*Problem details*
Please transcribe, exactly, the line that contains "e.target,目标指向, 返回触发事件的对象(标准)" and every line after it to the end of the records, and nothing else.

»»

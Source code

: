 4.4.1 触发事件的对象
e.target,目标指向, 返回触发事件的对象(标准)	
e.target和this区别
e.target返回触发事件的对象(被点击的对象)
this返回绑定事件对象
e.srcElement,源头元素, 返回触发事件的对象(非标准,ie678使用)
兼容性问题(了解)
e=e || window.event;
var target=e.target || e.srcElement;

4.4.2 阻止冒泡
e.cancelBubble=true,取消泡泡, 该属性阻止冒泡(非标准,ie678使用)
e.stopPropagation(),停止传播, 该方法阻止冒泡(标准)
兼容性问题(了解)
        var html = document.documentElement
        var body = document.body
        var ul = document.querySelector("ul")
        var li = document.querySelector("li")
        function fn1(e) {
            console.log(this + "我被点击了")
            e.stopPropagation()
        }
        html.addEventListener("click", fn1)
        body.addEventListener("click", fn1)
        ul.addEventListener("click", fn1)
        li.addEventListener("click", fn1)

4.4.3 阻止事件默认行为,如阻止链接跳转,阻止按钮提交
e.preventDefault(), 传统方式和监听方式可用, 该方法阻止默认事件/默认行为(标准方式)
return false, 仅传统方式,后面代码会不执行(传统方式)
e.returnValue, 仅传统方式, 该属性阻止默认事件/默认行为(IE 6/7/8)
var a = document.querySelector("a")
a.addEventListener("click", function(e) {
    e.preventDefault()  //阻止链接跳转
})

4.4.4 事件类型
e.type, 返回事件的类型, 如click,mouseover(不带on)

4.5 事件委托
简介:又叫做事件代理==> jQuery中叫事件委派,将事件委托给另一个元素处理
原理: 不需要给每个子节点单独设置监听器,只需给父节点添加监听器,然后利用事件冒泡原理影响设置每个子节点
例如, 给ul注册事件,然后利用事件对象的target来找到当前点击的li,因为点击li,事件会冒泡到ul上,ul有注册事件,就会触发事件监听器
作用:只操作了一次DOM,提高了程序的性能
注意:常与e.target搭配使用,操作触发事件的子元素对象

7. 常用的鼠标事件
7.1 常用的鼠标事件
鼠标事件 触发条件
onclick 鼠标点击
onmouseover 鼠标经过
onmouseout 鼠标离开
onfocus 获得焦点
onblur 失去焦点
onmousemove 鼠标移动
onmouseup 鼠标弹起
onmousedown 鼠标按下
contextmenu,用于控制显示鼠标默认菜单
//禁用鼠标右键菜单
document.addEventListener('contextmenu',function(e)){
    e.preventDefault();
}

««

*Response area*
e.target,目标指向, 返回触发事件的对象(标准)	
e.target和this区别
e.target返回触发事件的对象(被点击的对象)
this返回绑定事件对象
e.srcElement,源头元素, 返回触发事件的对象(非标准,ie678使用)
兼容性问题(了解)
e=e || window.event;
var target=e.target || e.srcElement;

4.4.2 阻止冒泡
e.cancelBubble=true,取消泡泡, 该属性阻止冒泡(非标准,ie678使用)
e.stopPropagation(),停止传播, 该方法阻止冒泡(标准)
兼容性问题(了解)
        var html = document.documentElement
        var body = document.body
        var ul = document.querySelector("ul")
        var li = document.querySelector("li")
        function fn1(e) {
            console.log(this + "我被点击了")
            e.stopPropagation()
        }
        html.addEventListener("click", fn1)
        body.addEventListener("click", fn1)
        ul.addEventListener("click", fn1)
        li.addEventListener("click", fn1)

4.4.3 阻止事件默认行为,如阻止链接跳转,阻止按钮提交
e.preventDefault(), 传统方式和监听方式可用, 该方法阻止默认事件/默认行为(标准方式)
return false, 仅传统方式,后面代码会不执行(传统方式)
e.returnValue, 仅传统方式, 该属性阻止默认事件/默认行为(IE 6/7/8)
var a = document.querySelector("a")
a.addEventListener("click", function(e) {
    e.preventDefault()  //阻止链接跳转
})

4.4.4 事件类型
e.type, 返回事件的类型, 如click,mouseover(不带on)

4.5 事件委托
简介:又叫做事件代理==> jQuery中叫事件委派,将事件委托给另一个元素处理
原理: 不需要给每个子节点单独设置监听器,只需给父节点添加监听器,然后利用事件冒泡原理影响设置每个子节点
例如, 给ul注册事件,然后利用事件对象的target来找到当前点击的li,因为点击li,事件会冒泡到ul上,ul有注册事件,就会触发事件监听器
作用:只操作了一次DOM,提高了程序的性能
注意:常与e.target搭配使用,操作触发事件的子元素对象

7. 常用的鼠标事件
7.1 常用的鼠标事件
鼠标事件 触发条件
onclick 鼠标点击
onmouseover 鼠标经过
onmouseout 鼠标离开
onfocus 获得焦点
onblur 失去焦点
onmousemove 鼠标移动
onmouseup 鼠标弹起
onmousedown 鼠标按下
contextmenu,用于控制显示鼠标默认菜单
//禁用鼠标右键菜单
document.addEventListener('contextmenu',function(e)){
    e.preventDefault();
}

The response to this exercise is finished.